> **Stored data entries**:
···

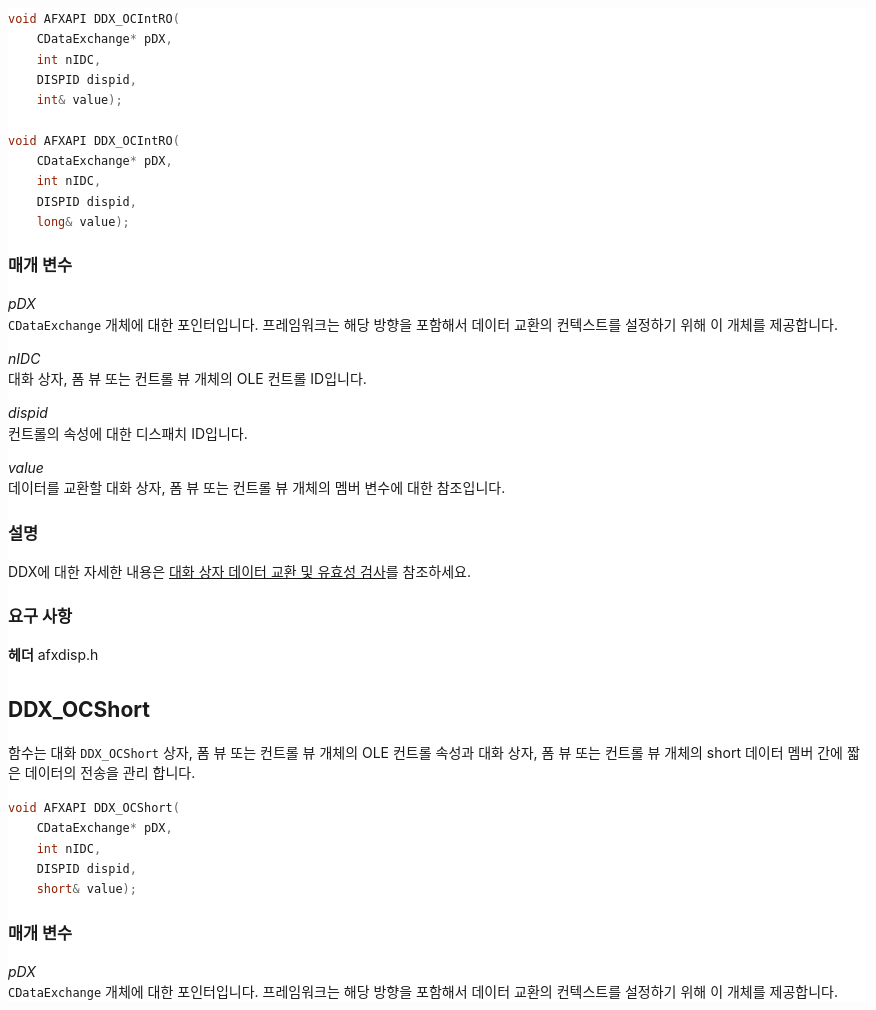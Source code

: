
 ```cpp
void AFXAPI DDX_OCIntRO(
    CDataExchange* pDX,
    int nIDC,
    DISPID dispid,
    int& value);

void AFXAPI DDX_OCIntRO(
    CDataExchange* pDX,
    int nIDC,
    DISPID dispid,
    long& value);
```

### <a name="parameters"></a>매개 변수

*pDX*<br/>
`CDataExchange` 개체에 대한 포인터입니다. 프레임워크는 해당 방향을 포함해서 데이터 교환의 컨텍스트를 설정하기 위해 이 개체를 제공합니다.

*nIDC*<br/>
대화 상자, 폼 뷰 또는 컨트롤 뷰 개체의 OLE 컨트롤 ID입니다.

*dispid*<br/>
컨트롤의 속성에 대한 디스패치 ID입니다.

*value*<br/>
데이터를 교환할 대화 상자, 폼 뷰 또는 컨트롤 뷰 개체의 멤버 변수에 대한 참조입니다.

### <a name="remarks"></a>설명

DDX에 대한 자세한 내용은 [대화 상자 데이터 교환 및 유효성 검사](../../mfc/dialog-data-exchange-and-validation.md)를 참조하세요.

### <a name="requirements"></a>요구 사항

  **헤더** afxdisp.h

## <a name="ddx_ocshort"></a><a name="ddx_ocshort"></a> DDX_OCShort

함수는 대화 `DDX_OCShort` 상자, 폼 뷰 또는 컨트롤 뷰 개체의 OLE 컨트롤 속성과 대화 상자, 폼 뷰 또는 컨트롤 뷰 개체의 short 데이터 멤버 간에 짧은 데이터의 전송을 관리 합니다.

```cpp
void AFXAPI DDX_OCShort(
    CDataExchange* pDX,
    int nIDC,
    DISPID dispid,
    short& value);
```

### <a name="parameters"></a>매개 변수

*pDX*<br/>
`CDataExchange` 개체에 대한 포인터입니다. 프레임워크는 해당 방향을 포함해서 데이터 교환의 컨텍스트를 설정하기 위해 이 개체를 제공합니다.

···

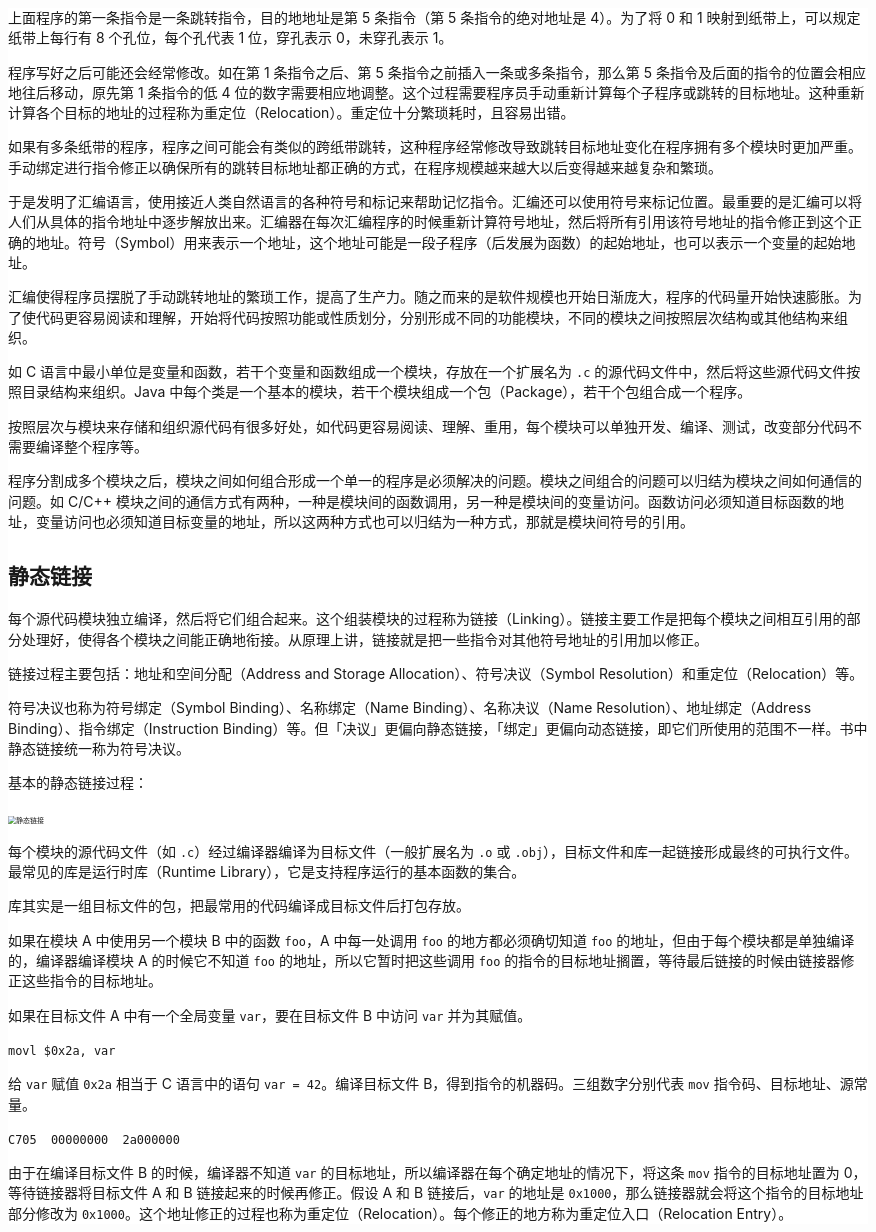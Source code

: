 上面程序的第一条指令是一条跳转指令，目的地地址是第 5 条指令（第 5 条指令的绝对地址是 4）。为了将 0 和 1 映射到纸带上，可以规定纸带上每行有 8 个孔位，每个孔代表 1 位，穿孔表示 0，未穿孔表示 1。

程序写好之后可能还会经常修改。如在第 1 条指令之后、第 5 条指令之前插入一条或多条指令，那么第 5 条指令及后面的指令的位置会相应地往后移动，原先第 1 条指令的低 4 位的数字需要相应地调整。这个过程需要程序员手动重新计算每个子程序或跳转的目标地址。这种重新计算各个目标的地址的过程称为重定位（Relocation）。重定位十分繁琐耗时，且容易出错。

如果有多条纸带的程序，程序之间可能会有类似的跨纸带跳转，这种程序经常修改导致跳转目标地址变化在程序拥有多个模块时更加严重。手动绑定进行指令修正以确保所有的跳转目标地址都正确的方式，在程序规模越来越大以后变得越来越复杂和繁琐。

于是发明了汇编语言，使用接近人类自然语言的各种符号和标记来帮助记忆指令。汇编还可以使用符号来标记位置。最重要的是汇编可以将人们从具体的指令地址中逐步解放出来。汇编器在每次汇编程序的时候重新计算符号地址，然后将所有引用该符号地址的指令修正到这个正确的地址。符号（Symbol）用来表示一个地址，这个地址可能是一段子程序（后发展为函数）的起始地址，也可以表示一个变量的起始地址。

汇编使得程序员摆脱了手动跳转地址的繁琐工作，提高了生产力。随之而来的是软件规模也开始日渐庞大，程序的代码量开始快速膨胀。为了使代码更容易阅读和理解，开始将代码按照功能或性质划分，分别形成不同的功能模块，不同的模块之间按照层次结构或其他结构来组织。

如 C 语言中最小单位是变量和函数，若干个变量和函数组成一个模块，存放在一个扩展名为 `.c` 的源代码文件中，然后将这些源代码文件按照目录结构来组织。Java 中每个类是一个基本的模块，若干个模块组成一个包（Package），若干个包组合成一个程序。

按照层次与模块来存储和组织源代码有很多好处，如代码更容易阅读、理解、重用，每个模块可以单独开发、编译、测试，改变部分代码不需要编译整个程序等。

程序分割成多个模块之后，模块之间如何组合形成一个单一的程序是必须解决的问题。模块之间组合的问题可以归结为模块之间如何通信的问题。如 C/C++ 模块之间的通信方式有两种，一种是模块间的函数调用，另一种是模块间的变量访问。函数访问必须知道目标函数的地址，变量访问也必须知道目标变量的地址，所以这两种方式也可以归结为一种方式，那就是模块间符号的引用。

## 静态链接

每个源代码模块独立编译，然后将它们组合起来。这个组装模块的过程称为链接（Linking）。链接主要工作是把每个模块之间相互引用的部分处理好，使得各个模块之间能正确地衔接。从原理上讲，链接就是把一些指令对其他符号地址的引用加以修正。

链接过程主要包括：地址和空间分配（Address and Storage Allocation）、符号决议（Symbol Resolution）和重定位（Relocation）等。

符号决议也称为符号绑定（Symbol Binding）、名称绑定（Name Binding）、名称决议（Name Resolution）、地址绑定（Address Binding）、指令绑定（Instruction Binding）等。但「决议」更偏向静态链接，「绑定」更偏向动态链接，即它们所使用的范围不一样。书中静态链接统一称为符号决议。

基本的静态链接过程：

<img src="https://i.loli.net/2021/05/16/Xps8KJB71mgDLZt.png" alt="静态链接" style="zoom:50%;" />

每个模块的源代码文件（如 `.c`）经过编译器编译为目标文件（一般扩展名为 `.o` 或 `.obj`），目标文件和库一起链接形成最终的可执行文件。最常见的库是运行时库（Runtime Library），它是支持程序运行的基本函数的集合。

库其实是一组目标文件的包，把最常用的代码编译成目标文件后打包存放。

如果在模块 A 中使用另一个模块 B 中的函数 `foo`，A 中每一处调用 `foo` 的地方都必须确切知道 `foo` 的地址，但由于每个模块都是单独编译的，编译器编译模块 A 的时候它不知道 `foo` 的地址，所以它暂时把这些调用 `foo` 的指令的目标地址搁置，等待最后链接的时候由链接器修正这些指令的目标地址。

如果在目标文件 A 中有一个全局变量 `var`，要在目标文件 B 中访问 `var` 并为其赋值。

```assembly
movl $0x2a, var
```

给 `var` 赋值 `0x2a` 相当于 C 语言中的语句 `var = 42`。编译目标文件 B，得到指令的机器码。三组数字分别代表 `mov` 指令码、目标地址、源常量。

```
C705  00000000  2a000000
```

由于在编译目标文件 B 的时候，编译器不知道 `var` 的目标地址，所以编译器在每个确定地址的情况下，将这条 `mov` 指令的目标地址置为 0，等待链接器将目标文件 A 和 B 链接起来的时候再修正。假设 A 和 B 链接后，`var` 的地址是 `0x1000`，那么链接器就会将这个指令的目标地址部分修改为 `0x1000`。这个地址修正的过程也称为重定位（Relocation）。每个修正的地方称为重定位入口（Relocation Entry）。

···

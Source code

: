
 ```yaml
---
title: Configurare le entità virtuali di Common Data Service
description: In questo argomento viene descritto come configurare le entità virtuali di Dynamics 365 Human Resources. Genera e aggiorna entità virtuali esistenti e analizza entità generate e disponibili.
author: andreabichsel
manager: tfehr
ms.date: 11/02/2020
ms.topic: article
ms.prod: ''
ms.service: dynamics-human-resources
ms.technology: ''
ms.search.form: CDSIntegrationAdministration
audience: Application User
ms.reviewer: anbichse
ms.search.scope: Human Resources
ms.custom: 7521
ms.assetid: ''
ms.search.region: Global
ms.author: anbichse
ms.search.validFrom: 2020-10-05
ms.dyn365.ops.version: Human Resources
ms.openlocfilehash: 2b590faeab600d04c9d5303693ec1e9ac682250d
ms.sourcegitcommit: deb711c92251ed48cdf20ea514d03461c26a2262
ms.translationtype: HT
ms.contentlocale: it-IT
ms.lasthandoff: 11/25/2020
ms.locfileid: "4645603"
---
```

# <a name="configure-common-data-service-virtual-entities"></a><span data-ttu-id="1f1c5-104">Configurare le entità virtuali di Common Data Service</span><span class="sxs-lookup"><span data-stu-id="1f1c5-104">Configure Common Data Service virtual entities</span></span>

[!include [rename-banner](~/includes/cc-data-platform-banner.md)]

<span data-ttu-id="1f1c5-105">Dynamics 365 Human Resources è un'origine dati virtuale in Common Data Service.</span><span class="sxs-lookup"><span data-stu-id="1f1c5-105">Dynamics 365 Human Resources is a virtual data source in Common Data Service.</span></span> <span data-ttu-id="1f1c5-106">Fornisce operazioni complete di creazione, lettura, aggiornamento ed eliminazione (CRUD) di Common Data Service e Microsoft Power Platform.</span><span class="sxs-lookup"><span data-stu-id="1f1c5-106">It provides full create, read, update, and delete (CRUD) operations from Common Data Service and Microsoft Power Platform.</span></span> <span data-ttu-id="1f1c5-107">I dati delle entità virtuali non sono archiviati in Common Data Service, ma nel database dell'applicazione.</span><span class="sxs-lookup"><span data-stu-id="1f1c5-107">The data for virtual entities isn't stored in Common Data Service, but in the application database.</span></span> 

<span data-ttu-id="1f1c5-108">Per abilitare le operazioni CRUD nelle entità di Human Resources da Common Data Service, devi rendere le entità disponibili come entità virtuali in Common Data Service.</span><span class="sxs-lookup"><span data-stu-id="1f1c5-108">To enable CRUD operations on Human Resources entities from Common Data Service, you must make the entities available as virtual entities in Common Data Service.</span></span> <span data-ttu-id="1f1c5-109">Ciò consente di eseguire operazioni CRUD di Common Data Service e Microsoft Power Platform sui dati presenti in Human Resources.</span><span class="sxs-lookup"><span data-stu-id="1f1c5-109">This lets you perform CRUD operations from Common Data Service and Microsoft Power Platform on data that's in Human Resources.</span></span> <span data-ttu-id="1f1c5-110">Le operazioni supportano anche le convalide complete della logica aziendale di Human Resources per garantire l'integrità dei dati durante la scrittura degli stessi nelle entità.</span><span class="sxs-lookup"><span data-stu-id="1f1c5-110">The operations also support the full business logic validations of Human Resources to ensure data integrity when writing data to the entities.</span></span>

···

> **What you are asked to do**:
The answer must consist of every line in the records above that contains the word "Resolution".

> **Response below**:
链接过程主要包括：地址和空间分配（Address and Storage Allocation）、符号决议（Symbol Resolution）和重定位（Relocation）等。
符号决议也称为符号绑定（Symbol Binding）、名称绑定（Name Binding）、名称决议（Name Resolution）、地址绑定（Address Binding）、指令绑定（Instruction Binding）等。但「决议」更偏向静态链接，「绑定」更偏向动态链接，即它们所使用的范围不一样。书中静态链接统一称为符号决议。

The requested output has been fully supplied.